I’ve said it before and I’ll continue to say it every time I’m asked… Quitting smokeless tobacco is most likely the most difficult thing you’ll ever do in your life. It will affect you in ways you can’t imagine. It will force you to re-learn to most everything you’ve learned in your adult life. It will affect your family, friends and co-workers.
The life of someone quitting dip is a difficult one. Anyone who tells you otherwise is lying to you or is trying to sell you something. However, through that hardship will come a sense of pride and accomplishment like no other. Make no mistake… all the pain, suffering, sleepless nights, craving, and irritability are 100% worth it when you’ve attained your goal: Freedom from your addiction.

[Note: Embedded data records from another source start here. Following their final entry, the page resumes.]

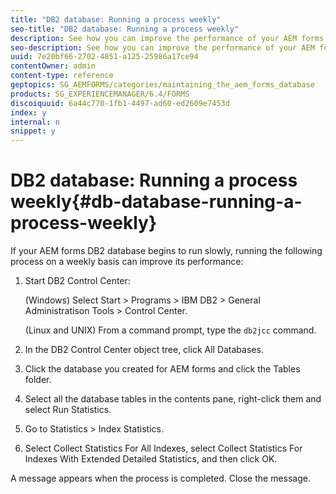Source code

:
 ```yaml
---
title: "DB2 database: Running a process weekly"
seo-title: "DB2 database: Running a process weekly"
description: See how you can improve the performance of your AEM forms DB2 database.
seo-description: See how you can improve the performance of your AEM forms DB2 database.
uuid: 7e20bf66-2702-4851-a125-25986a17ce94
contentOwner: admin
content-type: reference
geptopics: SG_AEMFORMS/categories/maintaining_the_aem_forms_database
products: SG_EXPERIENCEMANAGER/6.4/FORMS
discoiquuid: 6a44c770-1fb1-4497-ad60-ed2609e7453d
index: y
internal: n
snippet: y
---
```


# DB2 database: Running a process weekly{#db-database-running-a-process-weekly}

If your AEM forms DB2 database begins to run slowly, running the following process on a weekly basis can improve its performance:

1. Start DB2 Control Center:

   (Windows) Select Start &gt; Programs &gt; IBM DB2 &gt; General Administratison Tools &gt; Control Center.

   (Linux and UNIX) From a command prompt, type the `db2jcc` command.

1. In the DB2 Control Center object tree, click All Databases. 
1. Click the database you created for AEM forms and click the Tables folder.
1. Select all the database tables in the contents pane, right-click them and select Run Statistics.
1. Go to Statistics &gt; Index Statistics.
1. Select Collect Statistics For All Indexes, select Collect Statistics For Indexes With Extended Detailed Statistics, and then click OK.

A message appears when the process is completed. Close the message.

Nothing will make the quitting journey “easy”. But the support of family and friends (and folks who know what you’re going through like the people at KillTheCan.org 🙂) can make it “easier”. I wanted to take the opportunity to share a post from Facebook today. Forum member Brian hit the Hall of Fame today. Here’s a message this morning from his fiance Stacy:
100 days ago Brian made a very important decision about quitting nicotine after using chewing tobacco for over 16 years. I don’t even know if at the time I fully understood exactly what a HUGE step it was. I’ve never been addicted to anything like that, so I never understood 1.) how hard it is to just up & break the addiction 2.) how much it potentially saved his life. I knew it was “better” for him but until I actually read the articles, watched videos, saw pictures & read stories of families (that within a short time span went through gruesome surgeries and/or lost loved ones) did I FULLY understand what an important & life altering choice Brian has made. At the beginning I told him “do this for you, but I support you either way”, I can say now, thank you Brian. Thank you for choosing a better life for our family. Better life of health, finances & being a positive role model for the kids. I also didn’t fully grasp how evil a nicotine addiction really is. I was naive, I thought I was “addicted” to sugar & caffeine & knew I had given it up in the past & figured it would be about the same. WOW…. Was I wrong. It was tough. REALLY tough. There were days where I could see it tearing him apart, controlling his every thought & action & with very little I could do to help. It’s tough & he’s tough. He did one of the hardest things to do & he’s winning. Brian, you’ve not only given up nicotine, but proven to yourself that you are capable of ANYTHING you put your mind to! Thank you for allowing me to be a part of this journey. You’re an inspiration to me & you’ve taught me many lessons along the way. To say that I’m am SO proud of you is an understatement that mere words can not express. You mean everything to me & I love you with all of my heart! Congratulations on the 100 days lover! Xoxo
Below are some photos that Stacy posted along with her note:
You can’t buy support like this.
Brian – You’re a lucky man to have Stacy by your side on your journey. Congratulations on your first 100 days of freedom from tobacco. Kick back your feet and celebrate today… you’ve earned it.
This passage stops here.